■ TASK INSTRUCTIONS: Two lines in the data below mark the range: the one with "ARTIK530_HEADLESS_INSTALLABLE: eMMC-bootable headless" and the one with "rpm folder paths.". Return both, along with every line between them, exactly.

■ DATA FOR REVIEW:
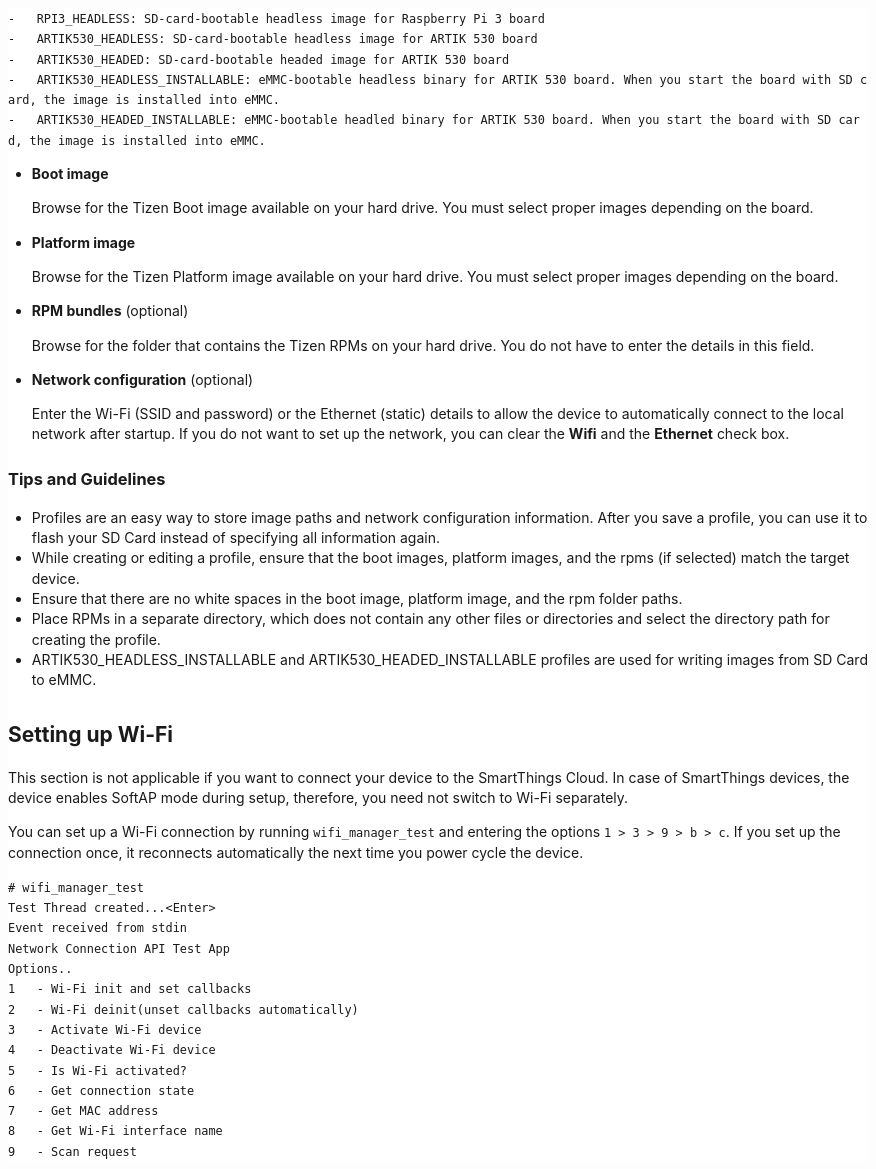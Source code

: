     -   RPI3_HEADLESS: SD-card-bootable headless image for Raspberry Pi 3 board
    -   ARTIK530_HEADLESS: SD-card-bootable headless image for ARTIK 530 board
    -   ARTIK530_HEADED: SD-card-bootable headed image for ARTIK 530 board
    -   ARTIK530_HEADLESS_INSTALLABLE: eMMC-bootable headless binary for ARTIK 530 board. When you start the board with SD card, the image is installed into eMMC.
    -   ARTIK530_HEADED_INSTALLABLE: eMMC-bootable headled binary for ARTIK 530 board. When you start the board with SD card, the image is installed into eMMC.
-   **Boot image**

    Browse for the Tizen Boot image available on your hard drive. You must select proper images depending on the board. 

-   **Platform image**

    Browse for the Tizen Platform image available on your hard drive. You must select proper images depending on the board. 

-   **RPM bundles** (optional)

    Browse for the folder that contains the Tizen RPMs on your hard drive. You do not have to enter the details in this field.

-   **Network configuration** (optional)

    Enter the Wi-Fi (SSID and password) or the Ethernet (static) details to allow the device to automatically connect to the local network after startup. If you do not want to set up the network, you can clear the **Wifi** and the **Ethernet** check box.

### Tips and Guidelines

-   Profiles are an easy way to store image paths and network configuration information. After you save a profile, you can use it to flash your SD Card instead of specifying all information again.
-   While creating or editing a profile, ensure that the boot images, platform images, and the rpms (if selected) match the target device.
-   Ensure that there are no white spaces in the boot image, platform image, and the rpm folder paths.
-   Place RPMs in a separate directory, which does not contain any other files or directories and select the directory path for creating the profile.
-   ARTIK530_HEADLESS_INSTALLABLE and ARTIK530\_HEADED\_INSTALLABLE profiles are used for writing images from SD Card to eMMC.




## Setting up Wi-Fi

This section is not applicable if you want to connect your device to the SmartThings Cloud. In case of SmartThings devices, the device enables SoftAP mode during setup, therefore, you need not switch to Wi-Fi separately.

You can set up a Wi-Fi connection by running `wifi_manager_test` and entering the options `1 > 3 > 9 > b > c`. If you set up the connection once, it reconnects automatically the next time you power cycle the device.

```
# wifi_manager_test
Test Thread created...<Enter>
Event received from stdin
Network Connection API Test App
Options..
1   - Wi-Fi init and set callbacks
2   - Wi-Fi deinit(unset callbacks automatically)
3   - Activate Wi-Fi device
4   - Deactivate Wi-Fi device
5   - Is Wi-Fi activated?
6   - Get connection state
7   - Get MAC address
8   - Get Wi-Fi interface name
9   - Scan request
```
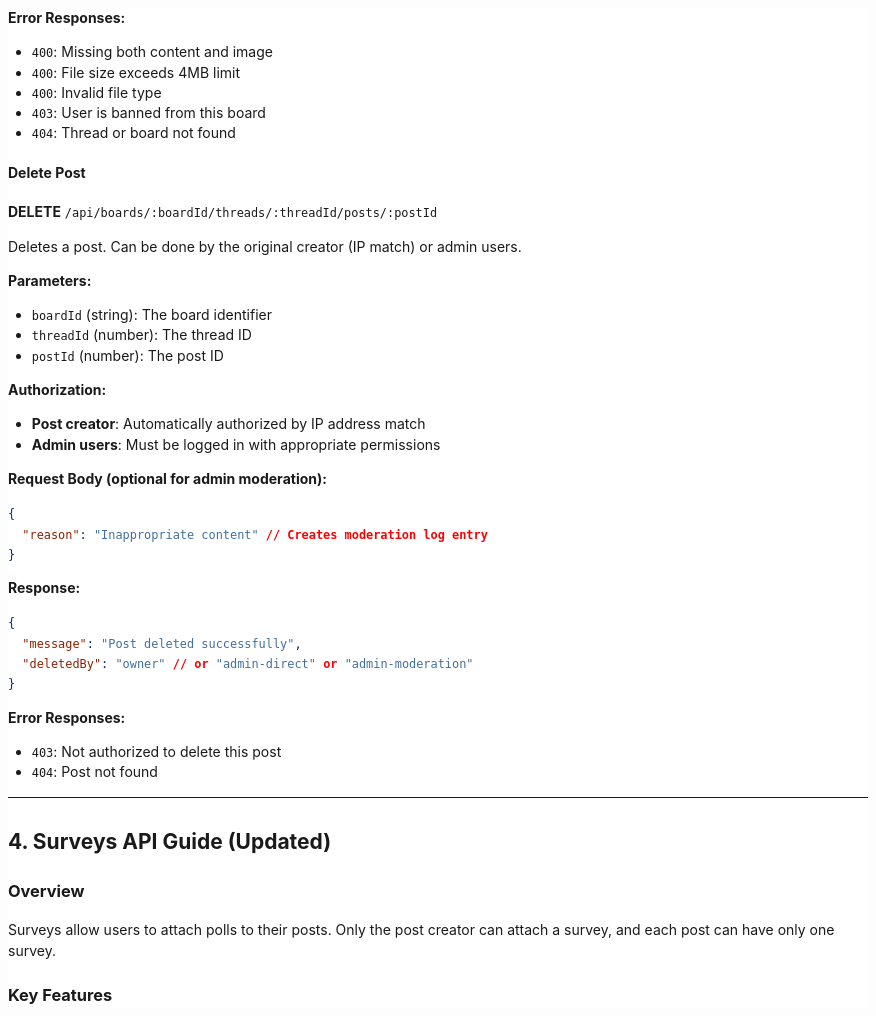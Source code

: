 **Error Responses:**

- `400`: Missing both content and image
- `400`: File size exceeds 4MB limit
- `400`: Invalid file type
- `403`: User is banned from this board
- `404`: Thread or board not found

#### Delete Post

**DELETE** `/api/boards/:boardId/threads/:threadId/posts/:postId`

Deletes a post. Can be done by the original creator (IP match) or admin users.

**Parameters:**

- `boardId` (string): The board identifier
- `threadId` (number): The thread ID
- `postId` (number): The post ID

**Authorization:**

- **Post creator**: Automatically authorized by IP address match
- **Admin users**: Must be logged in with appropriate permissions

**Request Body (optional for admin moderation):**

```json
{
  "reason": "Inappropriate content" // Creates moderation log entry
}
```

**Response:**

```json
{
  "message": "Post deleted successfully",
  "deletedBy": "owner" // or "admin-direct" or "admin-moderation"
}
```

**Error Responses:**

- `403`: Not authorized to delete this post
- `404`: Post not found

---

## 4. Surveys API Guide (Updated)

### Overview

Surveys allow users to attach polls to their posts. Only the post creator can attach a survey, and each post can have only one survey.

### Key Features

■ FINAL ANSWER:
    -   ARTIK530_HEADLESS_INSTALLABLE: eMMC-bootable headless binary for ARTIK 530 board. When you start the board with SD card, the image is installed into eMMC.
    -   ARTIK530_HEADED_INSTALLABLE: eMMC-bootable headled binary for ARTIK 530 board. When you start the board with SD card, the image is installed into eMMC.
-   **Boot image**

    Browse for the Tizen Boot image available on your hard drive. You must select proper images depending on the board. 

-   **Platform image**

    Browse for the Tizen Platform image available on your hard drive. You must select proper images depending on the board. 

-   **RPM bundles** (optional)

    Browse for the folder that contains the Tizen RPMs on your hard drive. You do not have to enter the details in this field.

-   **Network configuration** (optional)

    Enter the Wi-Fi (SSID and password) or the Ethernet (static) details to allow the device to automatically connect to the local network after startup. If you do not want to set up the network, you can clear the **Wifi** and the **Ethernet** check box.

### Tips and Guidelines

-   Profiles are an easy way to store image paths and network configuration information. After you save a profile, you can use it to flash your SD Card instead of specifying all information again.
-   While creating or editing a profile, ensure that the boot images, platform images, and the rpms (if selected) match the target device.
-   Ensure that there are no white spaces in the boot image, platform image, and the rpm folder paths.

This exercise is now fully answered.